Work to complete
From the line with "For \(x>x_+\) it is the" through the line with "collars follows from", inclusive, return each line of the data below exactly and leave the rest out.

*** Block opens ***

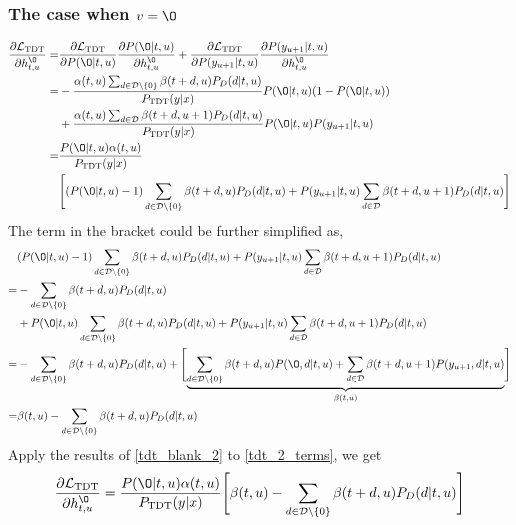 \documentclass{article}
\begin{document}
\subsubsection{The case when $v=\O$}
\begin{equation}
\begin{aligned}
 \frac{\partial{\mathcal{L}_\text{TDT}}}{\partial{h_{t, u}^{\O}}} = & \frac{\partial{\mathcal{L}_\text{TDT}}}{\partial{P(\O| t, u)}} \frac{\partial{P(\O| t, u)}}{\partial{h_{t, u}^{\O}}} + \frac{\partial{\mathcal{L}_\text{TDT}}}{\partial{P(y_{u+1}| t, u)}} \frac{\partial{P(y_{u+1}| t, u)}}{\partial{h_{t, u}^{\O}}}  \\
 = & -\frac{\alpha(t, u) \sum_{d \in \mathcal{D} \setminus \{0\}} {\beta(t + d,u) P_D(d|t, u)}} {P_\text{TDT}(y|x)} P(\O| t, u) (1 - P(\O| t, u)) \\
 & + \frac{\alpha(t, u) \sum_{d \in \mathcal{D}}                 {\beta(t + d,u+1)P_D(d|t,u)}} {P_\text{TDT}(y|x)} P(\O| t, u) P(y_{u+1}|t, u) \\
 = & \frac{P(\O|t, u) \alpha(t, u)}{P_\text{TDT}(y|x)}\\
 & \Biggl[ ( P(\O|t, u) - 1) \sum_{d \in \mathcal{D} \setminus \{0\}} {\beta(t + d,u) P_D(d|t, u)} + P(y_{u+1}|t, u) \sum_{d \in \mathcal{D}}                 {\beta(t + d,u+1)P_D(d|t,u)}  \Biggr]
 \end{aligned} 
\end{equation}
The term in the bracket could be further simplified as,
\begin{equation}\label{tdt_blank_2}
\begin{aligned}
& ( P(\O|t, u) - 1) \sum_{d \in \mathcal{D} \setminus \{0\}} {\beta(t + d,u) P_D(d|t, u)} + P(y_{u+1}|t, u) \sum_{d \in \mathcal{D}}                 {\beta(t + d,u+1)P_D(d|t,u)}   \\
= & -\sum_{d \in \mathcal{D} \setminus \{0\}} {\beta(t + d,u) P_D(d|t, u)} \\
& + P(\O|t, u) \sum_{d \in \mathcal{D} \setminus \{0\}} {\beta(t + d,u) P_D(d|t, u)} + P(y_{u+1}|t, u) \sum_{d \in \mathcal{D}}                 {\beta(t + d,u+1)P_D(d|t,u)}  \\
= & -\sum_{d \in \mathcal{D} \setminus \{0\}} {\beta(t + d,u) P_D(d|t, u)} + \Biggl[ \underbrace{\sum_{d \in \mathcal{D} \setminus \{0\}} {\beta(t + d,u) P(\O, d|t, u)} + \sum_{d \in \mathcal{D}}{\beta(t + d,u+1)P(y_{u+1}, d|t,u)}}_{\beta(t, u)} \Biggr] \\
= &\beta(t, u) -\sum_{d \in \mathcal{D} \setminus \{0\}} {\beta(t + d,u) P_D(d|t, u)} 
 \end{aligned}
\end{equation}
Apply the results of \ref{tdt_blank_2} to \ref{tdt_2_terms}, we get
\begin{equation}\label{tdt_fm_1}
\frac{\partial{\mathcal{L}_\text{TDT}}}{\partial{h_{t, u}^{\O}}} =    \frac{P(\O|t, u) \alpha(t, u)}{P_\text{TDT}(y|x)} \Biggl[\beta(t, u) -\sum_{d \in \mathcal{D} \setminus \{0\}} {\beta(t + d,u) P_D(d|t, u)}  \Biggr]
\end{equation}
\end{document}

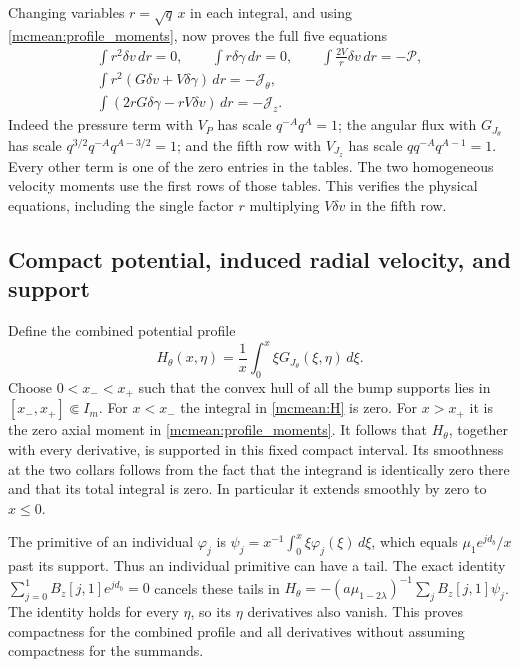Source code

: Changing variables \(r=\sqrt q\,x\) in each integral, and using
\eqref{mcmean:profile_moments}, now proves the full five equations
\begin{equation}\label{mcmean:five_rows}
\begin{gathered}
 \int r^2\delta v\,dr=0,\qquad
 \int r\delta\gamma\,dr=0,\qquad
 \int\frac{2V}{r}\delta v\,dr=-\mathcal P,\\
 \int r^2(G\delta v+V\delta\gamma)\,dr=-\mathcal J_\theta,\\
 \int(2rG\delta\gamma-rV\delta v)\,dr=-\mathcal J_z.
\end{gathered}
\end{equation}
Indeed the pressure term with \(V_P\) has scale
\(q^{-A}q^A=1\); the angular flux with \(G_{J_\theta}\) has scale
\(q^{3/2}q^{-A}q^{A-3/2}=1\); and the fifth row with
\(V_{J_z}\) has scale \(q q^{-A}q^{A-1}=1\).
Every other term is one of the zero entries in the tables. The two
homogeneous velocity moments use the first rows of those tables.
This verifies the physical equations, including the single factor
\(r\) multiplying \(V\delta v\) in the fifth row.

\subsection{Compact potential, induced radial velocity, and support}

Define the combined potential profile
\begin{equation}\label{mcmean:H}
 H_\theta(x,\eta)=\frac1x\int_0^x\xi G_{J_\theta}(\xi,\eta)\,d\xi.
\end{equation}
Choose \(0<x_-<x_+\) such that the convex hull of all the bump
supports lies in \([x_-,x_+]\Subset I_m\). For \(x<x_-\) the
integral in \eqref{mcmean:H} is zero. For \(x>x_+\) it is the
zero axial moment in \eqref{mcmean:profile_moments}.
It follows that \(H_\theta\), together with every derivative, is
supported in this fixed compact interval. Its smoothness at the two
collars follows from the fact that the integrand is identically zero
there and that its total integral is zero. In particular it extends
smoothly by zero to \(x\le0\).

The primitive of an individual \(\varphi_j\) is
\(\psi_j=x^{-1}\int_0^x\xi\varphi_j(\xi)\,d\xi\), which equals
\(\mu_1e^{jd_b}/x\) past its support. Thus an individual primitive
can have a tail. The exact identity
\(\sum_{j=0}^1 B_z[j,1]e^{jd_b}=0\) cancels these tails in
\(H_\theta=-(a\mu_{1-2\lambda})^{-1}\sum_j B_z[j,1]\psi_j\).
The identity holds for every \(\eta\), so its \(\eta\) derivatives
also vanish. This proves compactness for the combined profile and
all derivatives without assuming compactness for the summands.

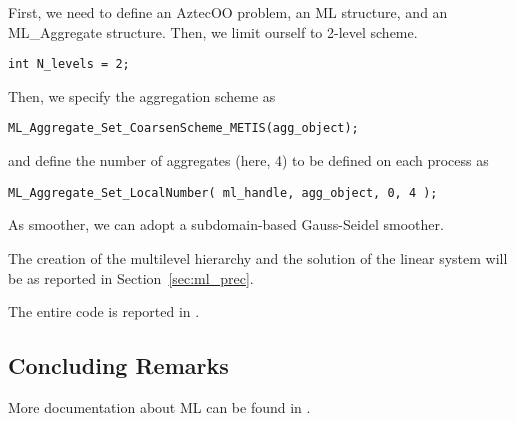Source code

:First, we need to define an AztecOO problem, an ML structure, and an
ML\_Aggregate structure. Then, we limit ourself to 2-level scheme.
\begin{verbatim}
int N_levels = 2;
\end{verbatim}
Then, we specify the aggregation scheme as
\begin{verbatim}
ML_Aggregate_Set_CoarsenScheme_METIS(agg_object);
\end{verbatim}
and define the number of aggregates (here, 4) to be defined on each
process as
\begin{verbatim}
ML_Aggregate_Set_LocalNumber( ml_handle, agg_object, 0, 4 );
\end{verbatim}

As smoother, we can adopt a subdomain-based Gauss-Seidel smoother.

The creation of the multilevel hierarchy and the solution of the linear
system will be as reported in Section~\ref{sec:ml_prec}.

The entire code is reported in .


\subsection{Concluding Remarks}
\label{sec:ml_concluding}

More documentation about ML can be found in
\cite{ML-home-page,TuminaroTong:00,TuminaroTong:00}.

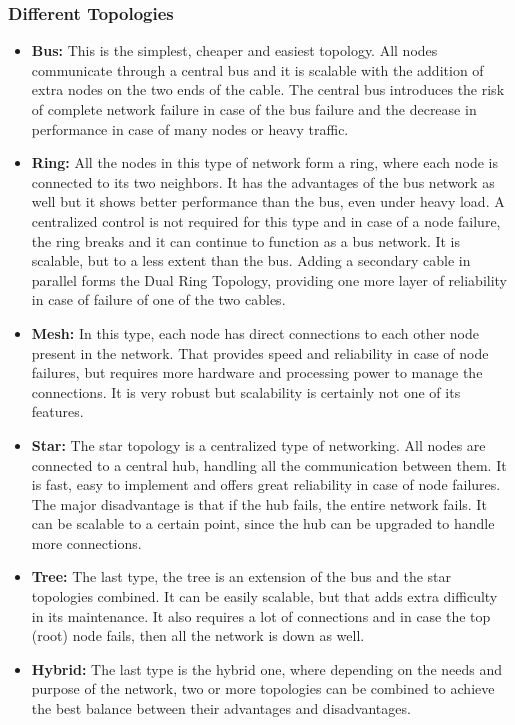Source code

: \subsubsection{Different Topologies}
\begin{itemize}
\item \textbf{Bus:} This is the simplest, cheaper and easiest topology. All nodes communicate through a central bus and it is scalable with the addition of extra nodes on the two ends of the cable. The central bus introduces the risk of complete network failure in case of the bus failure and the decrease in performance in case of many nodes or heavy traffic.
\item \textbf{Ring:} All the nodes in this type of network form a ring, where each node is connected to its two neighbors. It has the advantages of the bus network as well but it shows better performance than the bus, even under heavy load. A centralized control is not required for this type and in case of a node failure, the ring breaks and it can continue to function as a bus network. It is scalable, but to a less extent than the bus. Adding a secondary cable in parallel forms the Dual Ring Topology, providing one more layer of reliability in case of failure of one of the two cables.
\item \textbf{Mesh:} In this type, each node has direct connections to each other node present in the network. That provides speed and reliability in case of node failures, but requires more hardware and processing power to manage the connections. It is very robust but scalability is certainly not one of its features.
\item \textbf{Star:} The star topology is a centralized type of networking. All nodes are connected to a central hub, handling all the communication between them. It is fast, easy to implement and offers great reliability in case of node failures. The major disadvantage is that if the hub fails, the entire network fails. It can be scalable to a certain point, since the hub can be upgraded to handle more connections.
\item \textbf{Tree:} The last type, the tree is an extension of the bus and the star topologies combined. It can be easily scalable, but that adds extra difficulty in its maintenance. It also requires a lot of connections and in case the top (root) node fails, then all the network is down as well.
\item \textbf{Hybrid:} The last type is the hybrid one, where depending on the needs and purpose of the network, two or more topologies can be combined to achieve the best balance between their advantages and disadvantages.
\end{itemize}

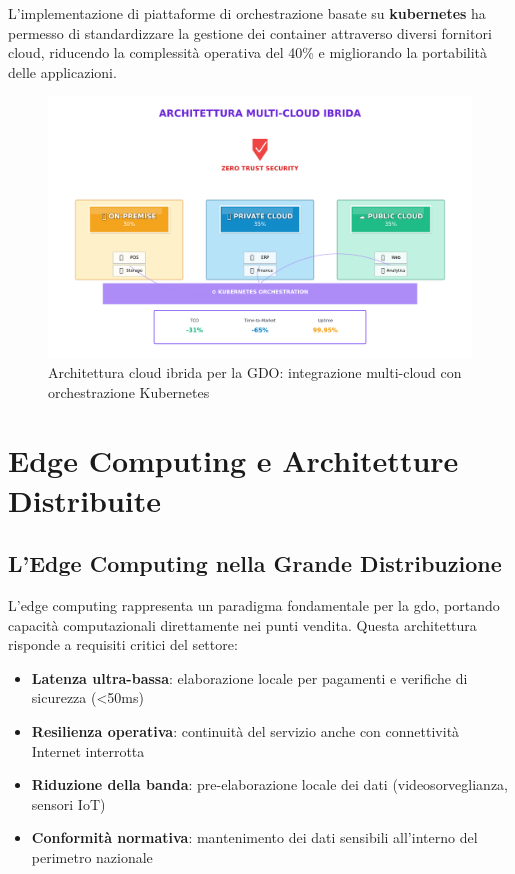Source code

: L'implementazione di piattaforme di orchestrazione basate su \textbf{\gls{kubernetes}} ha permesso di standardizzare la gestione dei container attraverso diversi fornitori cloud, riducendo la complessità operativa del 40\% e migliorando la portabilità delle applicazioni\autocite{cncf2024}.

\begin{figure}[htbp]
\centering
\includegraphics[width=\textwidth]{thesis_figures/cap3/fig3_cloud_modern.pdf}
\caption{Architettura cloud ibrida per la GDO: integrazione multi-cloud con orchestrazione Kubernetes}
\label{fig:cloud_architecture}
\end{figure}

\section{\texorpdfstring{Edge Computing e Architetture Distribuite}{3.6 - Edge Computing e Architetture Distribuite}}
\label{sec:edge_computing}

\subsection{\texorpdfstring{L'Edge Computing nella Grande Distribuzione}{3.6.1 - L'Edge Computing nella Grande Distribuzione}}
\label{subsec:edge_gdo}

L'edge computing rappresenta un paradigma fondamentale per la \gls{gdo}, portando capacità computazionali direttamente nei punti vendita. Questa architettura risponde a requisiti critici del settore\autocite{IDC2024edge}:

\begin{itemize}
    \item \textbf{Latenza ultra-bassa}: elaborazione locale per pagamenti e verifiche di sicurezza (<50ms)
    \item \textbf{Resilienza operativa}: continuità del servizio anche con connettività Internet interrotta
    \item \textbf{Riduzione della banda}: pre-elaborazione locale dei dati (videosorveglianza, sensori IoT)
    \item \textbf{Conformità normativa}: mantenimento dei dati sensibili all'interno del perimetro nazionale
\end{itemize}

*** Block closes ***

Output
integral in \eqref{mcmean:H} is zero. For \(x>x_+\) it is the
zero axial moment in \eqref{mcmean:profile_moments}.
It follows that \(H_\theta\), together with every derivative, is
supported in this fixed compact interval. Its smoothness at the two
collars follows from the fact that the integrand is identically zero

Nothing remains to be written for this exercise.